§ **MATERIAL SHOWN**

#####

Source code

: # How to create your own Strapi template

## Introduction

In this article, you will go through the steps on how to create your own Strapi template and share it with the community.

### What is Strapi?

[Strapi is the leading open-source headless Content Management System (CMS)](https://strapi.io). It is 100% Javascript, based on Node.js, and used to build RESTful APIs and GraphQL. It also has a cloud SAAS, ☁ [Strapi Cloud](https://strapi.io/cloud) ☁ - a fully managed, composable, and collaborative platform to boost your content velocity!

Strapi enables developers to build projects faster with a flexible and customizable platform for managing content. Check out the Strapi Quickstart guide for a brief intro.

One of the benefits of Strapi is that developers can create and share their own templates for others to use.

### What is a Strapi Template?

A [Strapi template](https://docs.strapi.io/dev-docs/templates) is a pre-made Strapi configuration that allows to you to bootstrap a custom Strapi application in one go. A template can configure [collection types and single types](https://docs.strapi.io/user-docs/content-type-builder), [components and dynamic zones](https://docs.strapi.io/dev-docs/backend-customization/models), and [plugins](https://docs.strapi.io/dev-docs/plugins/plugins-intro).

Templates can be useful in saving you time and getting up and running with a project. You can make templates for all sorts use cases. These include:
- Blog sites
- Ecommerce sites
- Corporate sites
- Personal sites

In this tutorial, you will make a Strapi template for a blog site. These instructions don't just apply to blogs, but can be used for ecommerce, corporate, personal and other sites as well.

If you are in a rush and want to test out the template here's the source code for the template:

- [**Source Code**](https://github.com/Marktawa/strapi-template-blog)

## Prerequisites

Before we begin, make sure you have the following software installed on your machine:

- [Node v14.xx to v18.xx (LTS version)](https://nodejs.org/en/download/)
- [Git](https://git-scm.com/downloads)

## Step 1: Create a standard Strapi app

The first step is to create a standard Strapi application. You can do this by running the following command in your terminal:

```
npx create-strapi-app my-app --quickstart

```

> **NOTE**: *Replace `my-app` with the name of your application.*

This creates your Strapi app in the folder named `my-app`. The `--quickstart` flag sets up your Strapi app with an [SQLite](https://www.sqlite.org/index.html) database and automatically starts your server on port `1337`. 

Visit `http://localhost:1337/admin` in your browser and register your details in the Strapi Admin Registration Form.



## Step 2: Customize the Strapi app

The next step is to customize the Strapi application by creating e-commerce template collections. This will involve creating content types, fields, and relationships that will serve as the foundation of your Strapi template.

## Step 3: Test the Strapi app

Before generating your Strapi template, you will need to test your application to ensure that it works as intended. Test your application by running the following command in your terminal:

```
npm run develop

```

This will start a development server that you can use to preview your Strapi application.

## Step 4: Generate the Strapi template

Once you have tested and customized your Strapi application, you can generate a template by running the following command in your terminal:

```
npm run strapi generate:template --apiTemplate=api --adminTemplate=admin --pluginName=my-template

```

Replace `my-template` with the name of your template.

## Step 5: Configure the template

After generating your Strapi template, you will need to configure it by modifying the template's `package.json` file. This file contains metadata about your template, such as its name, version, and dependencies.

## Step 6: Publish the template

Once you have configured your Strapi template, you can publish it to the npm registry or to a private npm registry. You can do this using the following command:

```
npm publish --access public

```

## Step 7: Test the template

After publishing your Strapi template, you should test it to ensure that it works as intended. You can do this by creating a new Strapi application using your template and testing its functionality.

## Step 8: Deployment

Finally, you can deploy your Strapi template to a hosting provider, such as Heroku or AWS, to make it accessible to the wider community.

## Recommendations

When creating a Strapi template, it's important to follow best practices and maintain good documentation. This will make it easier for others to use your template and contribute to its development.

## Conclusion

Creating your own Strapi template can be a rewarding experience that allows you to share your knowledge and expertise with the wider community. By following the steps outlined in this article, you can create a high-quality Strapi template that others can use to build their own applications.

#####

§ **REQUIRED ACTION**
How many lines of the entries contain "used"? Answer with a number alone.

§ **EXPECTED ANSWER**
2